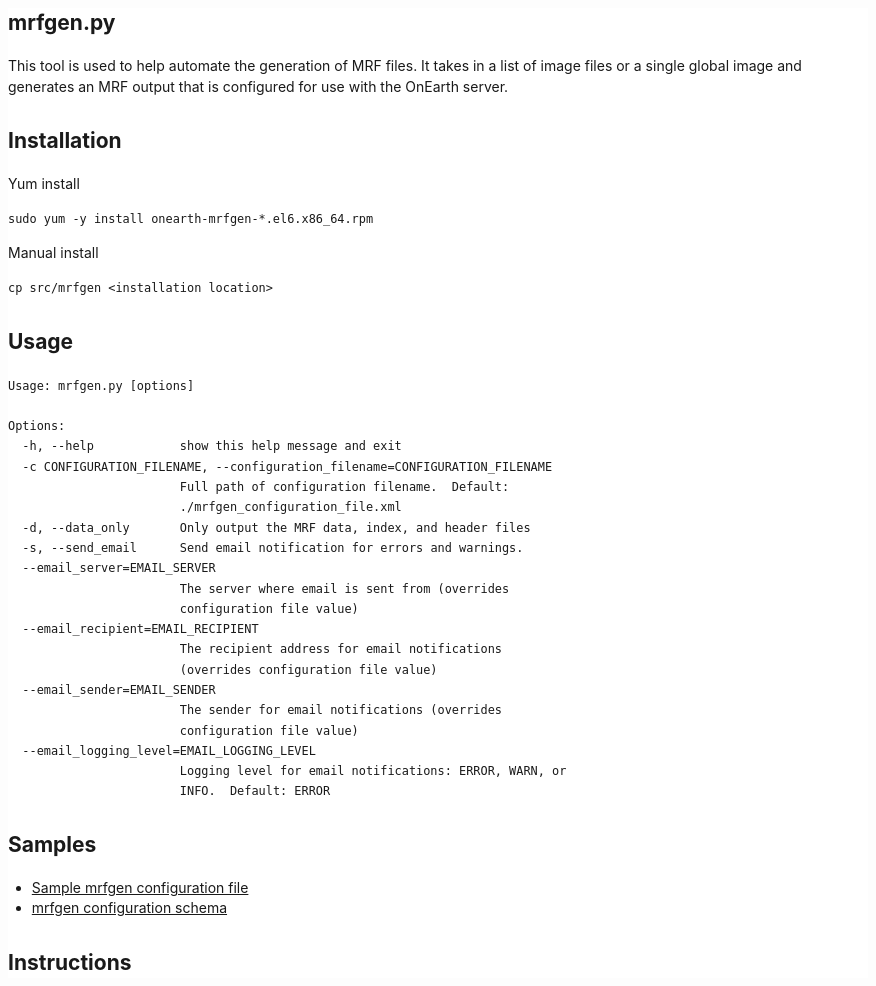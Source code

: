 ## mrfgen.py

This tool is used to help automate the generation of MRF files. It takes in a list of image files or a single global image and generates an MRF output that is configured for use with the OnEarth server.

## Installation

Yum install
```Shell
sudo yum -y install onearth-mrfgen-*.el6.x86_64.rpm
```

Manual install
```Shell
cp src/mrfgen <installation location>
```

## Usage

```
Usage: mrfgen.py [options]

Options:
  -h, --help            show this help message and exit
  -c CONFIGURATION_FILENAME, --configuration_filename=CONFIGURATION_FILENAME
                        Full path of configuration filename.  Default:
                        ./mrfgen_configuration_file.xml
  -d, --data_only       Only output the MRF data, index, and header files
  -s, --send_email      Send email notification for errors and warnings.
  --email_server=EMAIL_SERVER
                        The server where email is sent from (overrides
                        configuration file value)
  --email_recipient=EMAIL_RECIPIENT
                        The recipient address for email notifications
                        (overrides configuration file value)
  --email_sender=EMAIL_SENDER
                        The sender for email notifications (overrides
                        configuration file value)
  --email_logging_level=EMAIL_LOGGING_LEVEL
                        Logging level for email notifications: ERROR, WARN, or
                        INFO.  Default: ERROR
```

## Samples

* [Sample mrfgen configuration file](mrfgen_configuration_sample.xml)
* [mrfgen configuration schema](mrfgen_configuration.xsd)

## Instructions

• [PROMPT]:
The data above must be written out again without alteration, and the pictures in them must be excluded.

• [ANSWER FOR THIS EXERCISE]:
Source code

: ## mrfgen.py

This tool is used to help automate the generation of MRF files. It takes in a list of image files or a single global image and generates an MRF output that is configured for use with the OnEarth server.

## Installation

Yum install
```Shell
sudo yum -y install onearth-mrfgen-*.el6.x86_64.rpm
```

Manual install
```Shell
cp src/mrfgen <installation location>
```

## Usage

```
Usage: mrfgen.py [options]

Options:
  -h, --help            show this help message and exit
  -c CONFIGURATION_FILENAME, --configuration_filename=CONFIGURATION_FILENAME
                        Full path of configuration filename.  Default:
                        ./mrfgen_configuration_file.xml
  -d, --data_only       Only output the MRF data, index, and header files
  -s, --send_email      Send email notification for errors and warnings.
  --email_server=EMAIL_SERVER
                        The server where email is sent from (overrides
                        configuration file value)
  --email_recipient=EMAIL_RECIPIENT
                        The recipient address for email notifications
                        (overrides configuration file value)
  --email_sender=EMAIL_SENDER
                        The sender for email notifications (overrides
                        configuration file value)
  --email_logging_level=EMAIL_LOGGING_LEVEL
                        Logging level for email notifications: ERROR, WARN, or
                        INFO.  Default: ERROR
```

## Samples

* [Sample mrfgen configuration file](mrfgen_configuration_sample.xml)
* [mrfgen configuration schema](mrfgen_configuration.xsd)

## Instructions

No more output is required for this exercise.